### Description of the task
Below is a set of entries; copy all of them exactly.

········

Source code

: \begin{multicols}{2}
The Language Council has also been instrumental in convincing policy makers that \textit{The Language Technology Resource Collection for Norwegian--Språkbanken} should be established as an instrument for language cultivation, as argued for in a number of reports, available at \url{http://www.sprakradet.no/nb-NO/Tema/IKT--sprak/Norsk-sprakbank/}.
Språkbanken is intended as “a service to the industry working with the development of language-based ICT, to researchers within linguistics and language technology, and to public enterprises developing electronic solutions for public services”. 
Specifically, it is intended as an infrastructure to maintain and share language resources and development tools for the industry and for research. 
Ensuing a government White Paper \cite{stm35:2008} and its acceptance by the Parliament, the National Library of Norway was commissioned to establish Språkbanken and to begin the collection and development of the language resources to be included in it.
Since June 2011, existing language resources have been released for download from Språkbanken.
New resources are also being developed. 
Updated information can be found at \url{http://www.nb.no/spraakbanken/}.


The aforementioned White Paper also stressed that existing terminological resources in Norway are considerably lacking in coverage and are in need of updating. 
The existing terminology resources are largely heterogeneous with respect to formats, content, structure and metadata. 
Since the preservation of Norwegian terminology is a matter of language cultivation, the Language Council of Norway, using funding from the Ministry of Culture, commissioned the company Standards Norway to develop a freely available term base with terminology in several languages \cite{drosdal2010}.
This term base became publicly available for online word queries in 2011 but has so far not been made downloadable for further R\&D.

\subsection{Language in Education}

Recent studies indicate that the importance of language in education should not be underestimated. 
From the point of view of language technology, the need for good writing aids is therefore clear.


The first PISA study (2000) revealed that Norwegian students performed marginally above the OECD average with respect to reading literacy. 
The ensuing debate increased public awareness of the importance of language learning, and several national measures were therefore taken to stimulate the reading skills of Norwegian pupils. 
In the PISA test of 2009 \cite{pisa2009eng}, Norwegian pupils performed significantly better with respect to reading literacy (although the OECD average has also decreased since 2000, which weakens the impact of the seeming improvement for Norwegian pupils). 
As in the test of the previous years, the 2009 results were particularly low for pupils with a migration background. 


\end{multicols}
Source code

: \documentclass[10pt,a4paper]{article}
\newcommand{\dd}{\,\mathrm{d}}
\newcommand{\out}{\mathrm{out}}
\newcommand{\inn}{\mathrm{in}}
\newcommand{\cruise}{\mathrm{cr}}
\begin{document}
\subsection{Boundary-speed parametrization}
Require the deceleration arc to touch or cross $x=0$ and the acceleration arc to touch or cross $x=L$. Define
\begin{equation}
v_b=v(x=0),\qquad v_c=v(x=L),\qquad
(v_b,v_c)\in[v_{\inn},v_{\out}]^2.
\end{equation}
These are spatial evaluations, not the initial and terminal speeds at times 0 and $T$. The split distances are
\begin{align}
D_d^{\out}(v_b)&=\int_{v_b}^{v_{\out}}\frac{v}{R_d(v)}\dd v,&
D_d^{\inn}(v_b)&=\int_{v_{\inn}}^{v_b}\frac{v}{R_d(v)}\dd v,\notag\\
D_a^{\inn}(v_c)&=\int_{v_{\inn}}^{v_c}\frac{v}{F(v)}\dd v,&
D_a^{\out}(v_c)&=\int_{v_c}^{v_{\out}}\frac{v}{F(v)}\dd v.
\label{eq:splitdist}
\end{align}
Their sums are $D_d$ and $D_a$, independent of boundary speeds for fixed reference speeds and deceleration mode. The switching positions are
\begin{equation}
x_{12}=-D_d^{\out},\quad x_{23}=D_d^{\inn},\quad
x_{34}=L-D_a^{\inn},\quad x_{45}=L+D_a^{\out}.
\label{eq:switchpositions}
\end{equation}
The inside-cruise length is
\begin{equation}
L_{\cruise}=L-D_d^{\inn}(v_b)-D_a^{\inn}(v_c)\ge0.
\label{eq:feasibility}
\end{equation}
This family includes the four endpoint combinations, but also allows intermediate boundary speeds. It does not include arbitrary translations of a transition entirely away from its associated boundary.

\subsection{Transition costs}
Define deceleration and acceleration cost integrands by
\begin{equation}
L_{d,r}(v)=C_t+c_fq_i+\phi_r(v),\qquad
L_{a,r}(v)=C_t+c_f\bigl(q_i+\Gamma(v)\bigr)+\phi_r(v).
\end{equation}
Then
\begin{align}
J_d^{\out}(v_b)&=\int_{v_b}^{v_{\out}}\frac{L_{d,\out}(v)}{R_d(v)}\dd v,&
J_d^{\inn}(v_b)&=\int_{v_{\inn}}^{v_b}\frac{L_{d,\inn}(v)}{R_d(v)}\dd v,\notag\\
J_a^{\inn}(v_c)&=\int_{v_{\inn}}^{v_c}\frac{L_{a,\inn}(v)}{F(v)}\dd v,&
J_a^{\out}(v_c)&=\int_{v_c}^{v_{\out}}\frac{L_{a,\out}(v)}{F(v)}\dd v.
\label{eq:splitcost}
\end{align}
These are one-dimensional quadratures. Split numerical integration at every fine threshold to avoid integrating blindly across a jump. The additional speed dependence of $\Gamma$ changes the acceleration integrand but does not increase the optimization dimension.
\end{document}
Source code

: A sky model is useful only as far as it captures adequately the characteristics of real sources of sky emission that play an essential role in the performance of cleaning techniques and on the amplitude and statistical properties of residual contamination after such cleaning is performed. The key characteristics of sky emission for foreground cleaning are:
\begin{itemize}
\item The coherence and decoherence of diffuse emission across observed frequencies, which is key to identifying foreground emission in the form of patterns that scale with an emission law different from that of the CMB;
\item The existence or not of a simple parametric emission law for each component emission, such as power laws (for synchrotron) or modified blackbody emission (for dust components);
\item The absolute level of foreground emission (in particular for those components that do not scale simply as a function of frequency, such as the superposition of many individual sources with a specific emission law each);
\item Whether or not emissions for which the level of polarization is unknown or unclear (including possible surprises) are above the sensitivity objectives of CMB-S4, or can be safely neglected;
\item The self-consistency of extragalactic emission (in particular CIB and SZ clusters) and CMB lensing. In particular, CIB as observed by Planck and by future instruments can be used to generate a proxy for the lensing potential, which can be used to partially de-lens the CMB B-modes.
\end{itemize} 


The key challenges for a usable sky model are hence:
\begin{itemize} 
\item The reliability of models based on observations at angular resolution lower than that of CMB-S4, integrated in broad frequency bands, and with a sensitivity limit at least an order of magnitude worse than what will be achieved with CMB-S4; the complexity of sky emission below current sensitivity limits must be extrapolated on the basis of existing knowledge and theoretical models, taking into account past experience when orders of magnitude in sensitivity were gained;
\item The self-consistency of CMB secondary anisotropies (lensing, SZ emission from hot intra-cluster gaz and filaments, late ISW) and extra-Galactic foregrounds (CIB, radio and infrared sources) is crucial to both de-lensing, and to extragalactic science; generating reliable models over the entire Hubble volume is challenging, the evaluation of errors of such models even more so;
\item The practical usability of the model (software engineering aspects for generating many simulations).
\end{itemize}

········

### Output below
Source code

: \begin{multicols}{2}
The Language Council has also been instrumental in convincing policy makers that \textit{The Language Technology Resource Collection for Norwegian--Språkbanken} should be established as an instrument for language cultivation, as argued for in a number of reports, available at \url{http://www.sprakradet.no/nb-NO/Tema/IKT--sprak/Norsk-sprakbank/}.
Språkbanken is intended as “a service to the industry working with the development of language-based ICT, to researchers within linguistics and language technology, and to public enterprises developing electronic solutions for public services”. 
Specifically, it is intended as an infrastructure to maintain and share language resources and development tools for the industry and for research. 
Ensuing a government White Paper \cite{stm35:2008} and its acceptance by the Parliament, the National Library of Norway was commissioned to establish Språkbanken and to begin the collection and development of the language resources to be included in it.
Since June 2011, existing language resources have been released for download from Språkbanken.
New resources are also being developed. 
Updated information can be found at \url{http://www.nb.no/spraakbanken/}.


The aforementioned White Paper also stressed that existing terminological resources in Norway are considerably lacking in coverage and are in need of updating. 
The existing terminology resources are largely heterogeneous with respect to formats, content, structure and metadata. 
Since the preservation of Norwegian terminology is a matter of language cultivation, the Language Council of Norway, using funding from the Ministry of Culture, commissioned the company Standards Norway to develop a freely available term base with terminology in several languages \cite{drosdal2010}.
This term base became publicly available for online word queries in 2011 but has so far not been made downloadable for further R\&D.

\subsection{Language in Education}

Recent studies indicate that the importance of language in education should not be underestimated. 
From the point of view of language technology, the need for good writing aids is therefore clear.


The first PISA study (2000) revealed that Norwegian students performed marginally above the OECD average with respect to reading literacy. 
The ensuing debate increased public awareness of the importance of language learning, and several national measures were therefore taken to stimulate the reading skills of Norwegian pupils. 
In the PISA test of 2009 \cite{pisa2009eng}, Norwegian pupils performed significantly better with respect to reading literacy (although the OECD average has also decreased since 2000, which weakens the impact of the seeming improvement for Norwegian pupils). 
As in the test of the previous years, the 2009 results were particularly low for pupils with a migration background. 


\end{multicols}
Source code

: \documentclass[10pt,a4paper]{article}
\newcommand{\dd}{\,\mathrm{d}}
\newcommand{\out}{\mathrm{out}}
\newcommand{\inn}{\mathrm{in}}
\newcommand{\cruise}{\mathrm{cr}}
\begin{document}
\subsection{Boundary-speed parametrization}
Require the deceleration arc to touch or cross $x=0$ and the acceleration arc to touch or cross $x=L$. Define
\begin{equation}
v_b=v(x=0),\qquad v_c=v(x=L),\qquad
(v_b,v_c)\in[v_{\inn},v_{\out}]^2.
\end{equation}
These are spatial evaluations, not the initial and terminal speeds at times 0 and $T$. The split distances are
\begin{align}
D_d^{\out}(v_b)&=\int_{v_b}^{v_{\out}}\frac{v}{R_d(v)}\dd v,&
D_d^{\inn}(v_b)&=\int_{v_{\inn}}^{v_b}\frac{v}{R_d(v)}\dd v,\notag\\
D_a^{\inn}(v_c)&=\int_{v_{\inn}}^{v_c}\frac{v}{F(v)}\dd v,&
D_a^{\out}(v_c)&=\int_{v_c}^{v_{\out}}\frac{v}{F(v)}\dd v.
\label{eq:splitdist}
\end{align}
Their sums are $D_d$ and $D_a$, independent of boundary speeds for fixed reference speeds and deceleration mode. The switching positions are
\begin{equation}
x_{12}=-D_d^{\out},\quad x_{23}=D_d^{\inn},\quad
x_{34}=L-D_a^{\inn},\quad x_{45}=L+D_a^{\out}.
\label{eq:switchpositions}
\end{equation}
The inside-cruise length is
\begin{equation}
L_{\cruise}=L-D_d^{\inn}(v_b)-D_a^{\inn}(v_c)\ge0.
\label{eq:feasibility}
\end{equation}
This family includes the four endpoint combinations, but also allows intermediate boundary speeds. It does not include arbitrary translations of a transition entirely away from its associated boundary.

\subsection{Transition costs}
Define deceleration and acceleration cost integrands by
\begin{equation}
L_{d,r}(v)=C_t+c_fq_i+\phi_r(v),\qquad
L_{a,r}(v)=C_t+c_f\bigl(q_i+\Gamma(v)\bigr)+\phi_r(v).
\end{equation}
Then
\begin{align}
J_d^{\out}(v_b)&=\int_{v_b}^{v_{\out}}\frac{L_{d,\out}(v)}{R_d(v)}\dd v,&
J_d^{\inn}(v_b)&=\int_{v_{\inn}}^{v_b}\frac{L_{d,\inn}(v)}{R_d(v)}\dd v,\notag\\
J_a^{\inn}(v_c)&=\int_{v_{\inn}}^{v_c}\frac{L_{a,\inn}(v)}{F(v)}\dd v,&
J_a^{\out}(v_c)&=\int_{v_c}^{v_{\out}}\frac{L_{a,\out}(v)}{F(v)}\dd v.
\label{eq:splitcost}
\end{align}
These are one-dimensional quadratures. Split numerical integration at every fine threshold to avoid integrating blindly across a jump. The additional speed dependence of $\Gamma$ changes the acceleration integrand but does not increase the optimization dimension.
\end{document}
Source code

: A sky model is useful only as far as it captures adequately the characteristics of real sources of sky emission that play an essential role in the performance of cleaning techniques and on the amplitude and statistical properties of residual contamination after such cleaning is performed. The key characteristics of sky emission for foreground cleaning are:
\begin{itemize}
\item The coherence and decoherence of diffuse emission across observed frequencies, which is key to identifying foreground emission in the form of patterns that scale with an emission law different from that of the CMB;
\item The existence or not of a simple parametric emission law for each component emission, such as power laws (for synchrotron) or modified blackbody emission (for dust components);
\item The absolute level of foreground emission (in particular for those components that do not scale simply as a function of frequency, such as the superposition of many individual sources with a specific emission law each);
\item Whether or not emissions for which the level of polarization is unknown or unclear (including possible surprises) are above the sensitivity objectives of CMB-S4, or can be safely neglected;
\item The self-consistency of extragalactic emission (in particular CIB and SZ clusters) and CMB lensing. In particular, CIB as observed by Planck and by future instruments can be used to generate a proxy for the lensing potential, which can be used to partially de-lens the CMB B-modes.
\end{itemize} 


The key challenges for a usable sky model are hence:
\begin{itemize} 
\item The reliability of models based on observations at angular resolution lower than that of CMB-S4, integrated in broad frequency bands, and with a sensitivity limit at least an order of magnitude worse than what will be achieved with CMB-S4; the complexity of sky emission below current sensitivity limits must be extrapolated on the basis of existing knowledge and theoretical models, taking into account past experience when orders of magnitude in sensitivity were gained;
\item The self-consistency of CMB secondary anisotropies (lensing, SZ emission from hot intra-cluster gaz and filaments, late ISW) and extra-Galactic foregrounds (CIB, radio and infrared sources) is crucial to both de-lensing, and to extragalactic science; generating reliable models over the entire Hubble volume is challenging, the evaluation of errors of such models even more so;
\item The practical usability of the model (software engineering aspects for generating many simulations).
\end{itemize}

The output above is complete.